What you have to do ▸ The required copy runs from the first line of the material through the line containing "## 📋 Executive Summary", exactly as written and without pictures.

BEGIN

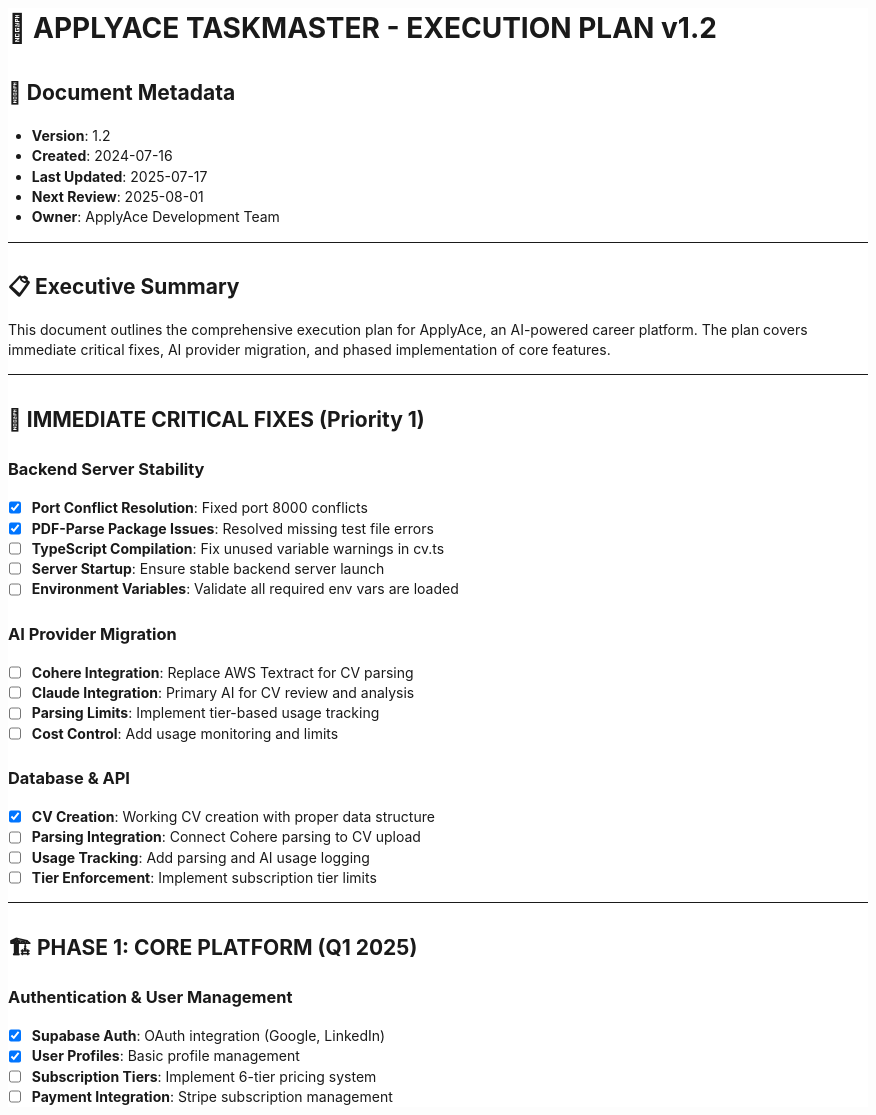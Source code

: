 # 🎯 APPLYACE TASKMASTER - EXECUTION PLAN v1.2

## 📅 Document Metadata

* **Version**: 1.2
* **Created**: 2024-07-16
* **Last Updated**: 2025-07-17
* **Next Review**: 2025-08-01
* **Owner**: ApplyAce Development Team

---

## 📋 Executive Summary

This document outlines the comprehensive execution plan for ApplyAce, an AI-powered career platform. The plan covers immediate critical fixes, AI provider migration, and phased implementation of core features.

---

## 🚨 IMMEDIATE CRITICAL FIXES (Priority 1)

### Backend Server Stability
- [x] **Port Conflict Resolution**: Fixed port 8000 conflicts
- [x] **PDF-Parse Package Issues**: Resolved missing test file errors
- [ ] **TypeScript Compilation**: Fix unused variable warnings in cv.ts
- [ ] **Server Startup**: Ensure stable backend server launch
- [ ] **Environment Variables**: Validate all required env vars are loaded

### AI Provider Migration
- [ ] **Cohere Integration**: Replace AWS Textract for CV parsing
- [ ] **Claude Integration**: Primary AI for CV review and analysis
- [ ] **Parsing Limits**: Implement tier-based usage tracking
- [ ] **Cost Control**: Add usage monitoring and limits

### Database & API
- [x] **CV Creation**: Working CV creation with proper data structure
- [ ] **Parsing Integration**: Connect Cohere parsing to CV upload
- [ ] **Usage Tracking**: Add parsing and AI usage logging
- [ ] **Tier Enforcement**: Implement subscription tier limits

---

## 🏗️ PHASE 1: CORE PLATFORM (Q1 2025)

### Authentication & User Management
- [x] **Supabase Auth**: OAuth integration (Google, LinkedIn)
- [x] **User Profiles**: Basic profile management
- [ ] **Subscription Tiers**: Implement 6-tier pricing system
- [ ] **Payment Integration**: Stripe subscription management
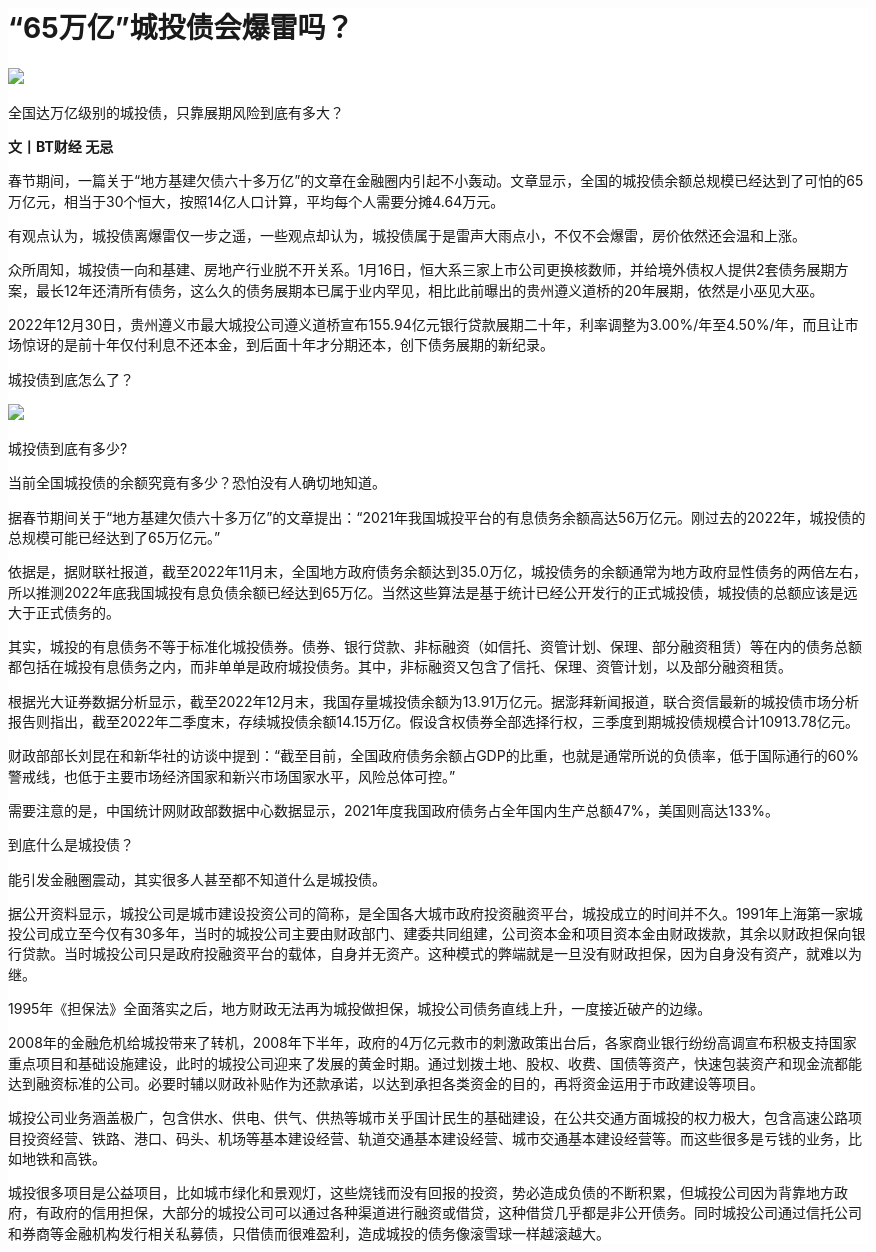 # “65万亿”城投债会爆雷吗？

![](https://inews.gtimg.com/newsapp_bt/0/15630936178/1000)

全国达万亿级别的城投债，只靠展期风险到底有多大？

**文丨BT财经 无忌**

春节期间，一篇关于“地方基建欠债六十多万亿”的文章在金融圈内引起不小轰动。文章显示，全国的城投债余额总规模已经达到了可怕的65万亿元，相当于30个恒大，按照14亿人口计算，平均每个人需要分摊4.64万元。

有观点认为，城投债离爆雷仅一步之遥，一些观点却认为，城投债属于是雷声大雨点小，不仅不会爆雷，房价依然还会温和上涨。

众所周知，城投债一向和基建、房地产行业脱不开关系。1月16日，恒大系三家上市公司更换核数师，并给境外债权人提供2套债务展期方案，最长12年还清所有债务，这么久的债务展期本已属于业内罕见，相比此前曝出的贵州遵义道桥的20年展期，依然是小巫见大巫。

2022年12月30日，贵州遵义市最大城投公司遵义道桥宣布155.94亿元银行贷款展期二十年，利率调整为3.00%/年至4.50%/年，而且让市场惊讶的是前十年仅付利息不还本金，到后面十年才分期还本，创下债务展期的新纪录。

城投债到底怎么了？

![](https://inews.gtimg.com/newsapp_bt/0/15630936158/1000)

城投债到底有多少?

当前全国城投债的余额究竟有多少？恐怕没有人确切地知道。

据春节期间关于“地方基建欠债六十多万亿”的文章提出：“2021年我国城投平台的有息债务余额高达56万亿元。刚过去的2022年，城投债的总规模可能已经达到了65万亿元。”

依据是，据财联社报道，截至2022年11月末，全国地方政府债务余额达到35.0万亿，城投债务的余额通常为地方政府显性债务的两倍左右，所以推测2022年底我国城投有息负债余额已经达到65万亿。当然这些算法是基于统计已经公开发行的正式城投债，城投债的总额应该是远大于正式债务的。

其实，城投的有息债务不等于标准化城投债券。债券、银行贷款、非标融资（如信托、资管计划、保理、部分融资租赁）等在内的债务总额都包括在城投有息债务之内，而非单单是政府城投债务。其中，非标融资又包含了信托、保理、资管计划，以及部分融资租赁。

根据光大证券数据分析显示，截至2022年12月末，我国存量城投债余额为13.91万亿元。据澎拜新闻报道，联合资信最新的城投债市场分析报告则指出，截至2022年二季度末，存续城投债余额14.15万亿。假设含权债券全部选择行权，三季度到期城投债规模合计10913.78亿元。

财政部部长刘昆在和新华社的访谈中提到：“截至目前，全国政府债务余额占GDP的比重，也就是通常所说的负债率，低于国际通行的60%警戒线，也低于主要市场经济国家和新兴市场国家水平，风险总体可控。”

需要注意的是，中国统计网财政部数据中心数据显示，2021年度我国政府债务占全年国内生产总额47%，美国则高达133%。

到底什么是城投债？

能引发金融圈震动，其实很多人甚至都不知道什么是城投债。

据公开资料显示，城投公司是城市建设投资公司的简称，是全国各大城市政府投资融资平台，城投成立的时间并不久。1991年上海第一家城投公司成立至今仅有30多年，当时的城投公司主要由财政部门、建委共同组建，公司资本金和项目资本金由财政拨款，其余以财政担保向银行贷款。当时城投公司只是政府投融资平台的载体，自身并无资产。这种模式的弊端就是一旦没有财政担保，因为自身没有资产，就难以为继。

1995年《担保法》全面落实之后，地方财政无法再为城投做担保，城投公司债务直线上升，一度接近破产的边缘。

2008年的金融危机给城投带来了转机，2008年下半年，政府的4万亿元救市的刺激政策出台后，各家商业银行纷纷高调宣布积极支持国家重点项目和基础设施建设，此时的城投公司迎来了发展的黄金时期。通过划拨土地、股权、收费、国债等资产，快速包装资产和现金流都能达到融资标准的公司。必要时辅以财政补贴作为还款承诺，以达到承担各类资金的目的，再将资金运用于市政建设等项目。

城投公司业务涵盖极广，包含供水、供电、供气、供热等城市关乎国计民生的基础建设，在公共交通方面城投的权力极大，包含高速公路项目投资经营、铁路、港口、码头、机场等基本建设经营、轨道交通基本建设经营、城市交通基本建设经营等。而这些很多是亏钱的业务，比如地铁和高铁。

城投很多项目是公益项目，比如城市绿化和景观灯，这些烧钱而没有回报的投资，势必造成负债的不断积累，但城投公司因为背靠地方政府，有政府的信用担保，大部分的城投公司可以通过各种渠道进行融资或借贷，这种借贷几乎都是非公开债务。同时城投公司通过信托公司和券商等金融机构发行相关私募债，只借债而很难盈利，造成城投的债务像滚雪球一样越滚越大。
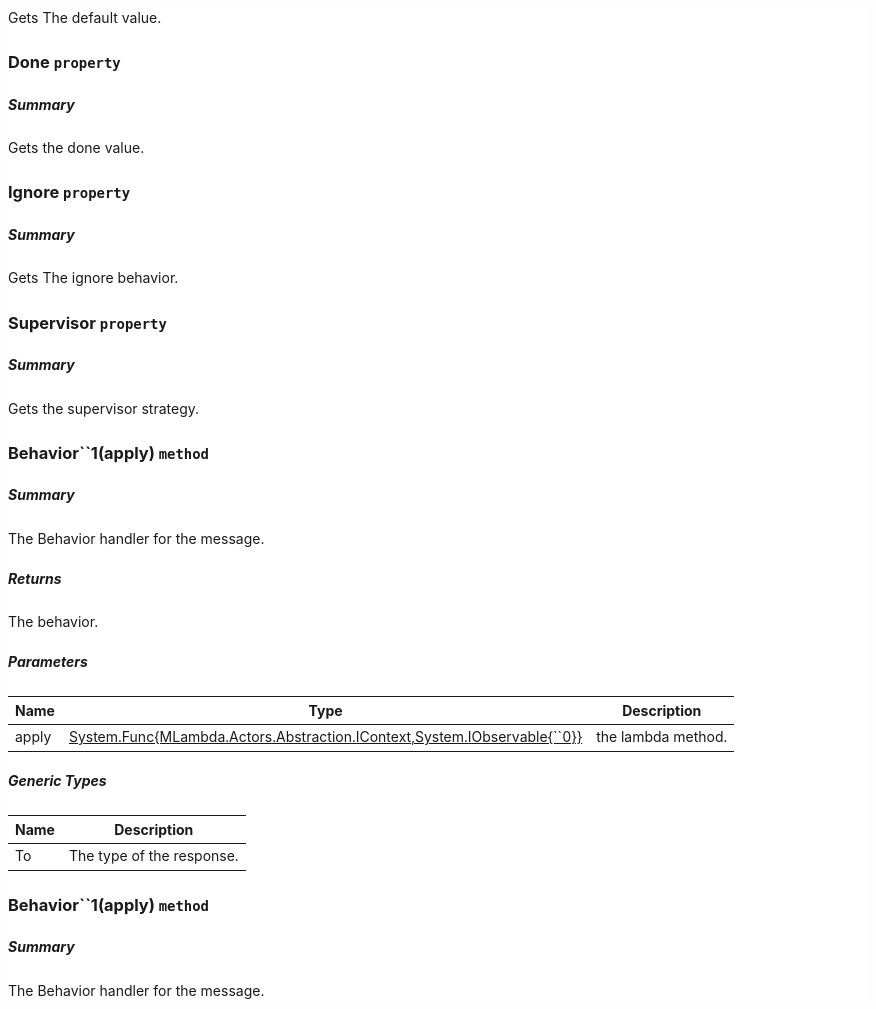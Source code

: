 Gets The default value.

<a name='P-MLambda-Actors-Abstraction-Actor-Done'></a>
### Done `property`

##### Summary

Gets the done value.

<a name='P-MLambda-Actors-Abstraction-Actor-Ignore'></a>
### Ignore `property`

##### Summary

Gets The ignore behavior.

<a name='P-MLambda-Actors-Abstraction-Actor-Supervisor'></a>
### Supervisor `property`

##### Summary

Gets the supervisor strategy.

<a name='M-MLambda-Actors-Abstraction-Actor-Behavior``1-System-Func{MLambda-Actors-Abstraction-IContext,System-IObservable{``0}}-'></a>
### Behavior\`\`1(apply) `method`

##### Summary

The Behavior handler for the message.

##### Returns

The behavior.

##### Parameters

| Name | Type | Description |
| ---- | ---- | ----------- |
| apply | [System.Func{MLambda.Actors.Abstraction.IContext,System.IObservable{\`\`0}}](http://msdn.microsoft.com/query/dev14.query?appId=Dev14IDEF1&l=EN-US&k=k:System.Func 'System.Func{MLambda.Actors.Abstraction.IContext,System.IObservable{``0}}') | the lambda method. |

##### Generic Types

| Name | Description |
| ---- | ----------- |
| To | The type of the response. |

<a name='M-MLambda-Actors-Abstraction-Actor-Behavior``1-System-Func{System-IObservable{``0}}-'></a>
### Behavior\`\`1(apply) `method`

##### Summary

The Behavior handler for the message.
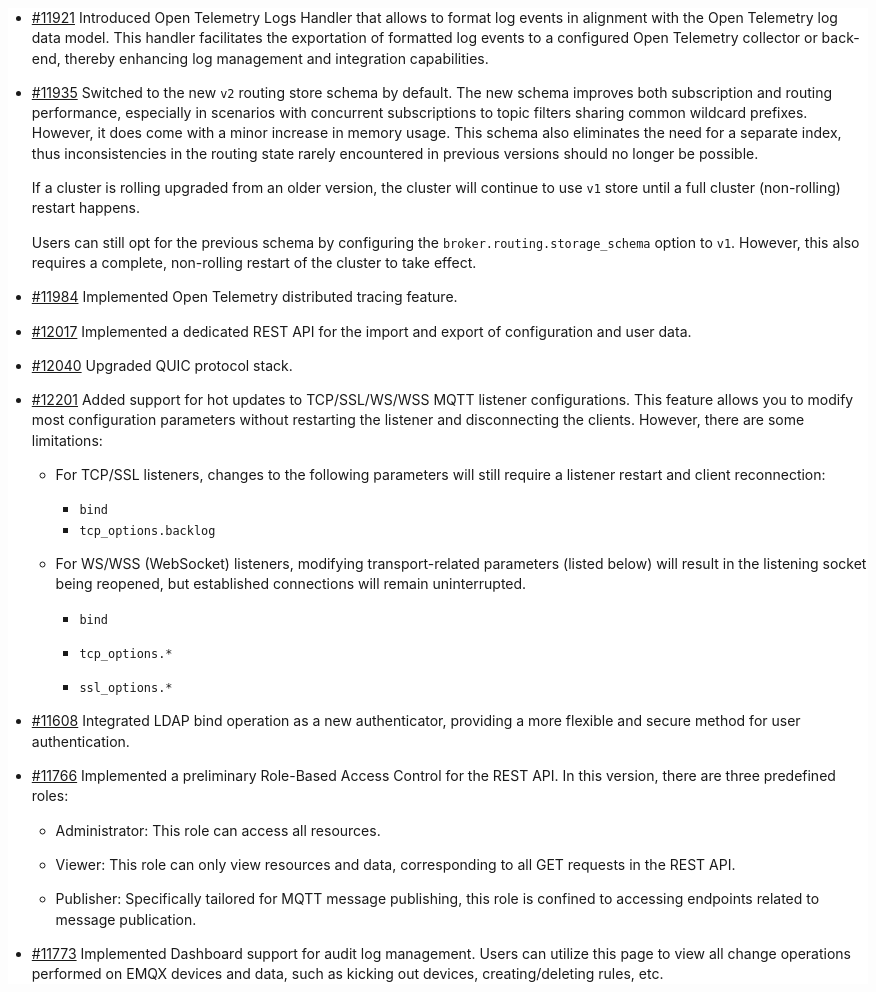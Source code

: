 - [#11921](https://github.com/emqx/emqx/pull/11921) Introduced Open Telemetry Logs Handler that allows to format log events in alignment with the Open Telemetry log data model. This handler facilitates the exportation of formatted log events to a configured Open Telemetry collector or back-end, thereby enhancing log management and integration capabilities.

- [#11935](https://github.com/emqx/emqx/pull/11935) Switched to the new `v2` routing store schema by default. The new schema improves both subscription and routing performance, especially in scenarios with concurrent subscriptions to topic filters sharing common wildcard prefixes. However, it does come with a minor increase in memory usage. This schema also eliminates the need for a separate index, thus inconsistencies in the routing state rarely encountered in previous versions should no longer be possible.

  If a cluster is rolling upgraded from an older version, the cluster will continue to use `v1` store until a full cluster (non-rolling) restart happens.

  Users can still opt for the previous schema by configuring the `broker.routing.storage_schema` option to `v1`. However, this also requires a complete, non-rolling restart of the cluster to take effect.

- [#11984](https://github.com/emqx/emqx/pull/11984) Implemented Open Telemetry distributed tracing feature.

- [#12017](https://github.com/emqx/emqx/pull/12017) Implemented a dedicated REST API for the import and export of configuration and user data.

- [#12040](https://github.com/emqx/emqx/pull/12040) Upgraded QUIC protocol stack.

- [#12201](https://github.com/emqx/emqx/pull/12201) Added support for hot updates to TCP/SSL/WS/WSS MQTT listener configurations. This feature allows you to modify most configuration parameters without restarting the listener and disconnecting the clients. However, there are some limitations:

  - For TCP/SSL listeners, changes to the following parameters will still require a listener restart and client reconnection:

    - `bind`
    - `tcp_options.backlog`

  - For WS/WSS (WebSocket) listeners, modifying transport-related parameters (listed below) will result in the listening socket being reopened, but established connections will remain uninterrupted.
    - `bind`
    - `tcp_options.*`

    - `ssl_options.*`

- [#11608](https://github.com/emqx/emqx/pull/11608) Integrated LDAP bind operation as a new authenticator, providing a more flexible and secure method for user authentication.

- [#11766](https://github.com/emqx/emqx/pull/11766) Implemented a preliminary Role-Based Access Control for the REST API. In this version, there are three predefined roles:

  - Administrator: This role can access all resources.

  - Viewer: This role can only view resources and data, corresponding to all GET requests in the REST API.

  - Publisher: Specifically tailored for MQTT message publishing, this role is confined to accessing endpoints related to message publication.

- [#11773](https://github.com/emqx/emqx/pull/11773) Implemented Dashboard support for audit log management. Users can utilize this page to view all change operations performed on EMQX devices and data, such as kicking out devices, creating/deleting rules, etc.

END

Task answer ▸
Source code

: # 🎯 APPLYACE TASKMASTER - EXECUTION PLAN v1.2

## 📅 Document Metadata

* **Version**: 1.2
* **Created**: 2024-07-16
* **Last Updated**: 2025-07-17
* **Next Review**: 2025-08-01
* **Owner**: ApplyAce Development Team

---

## 📋 Executive Summary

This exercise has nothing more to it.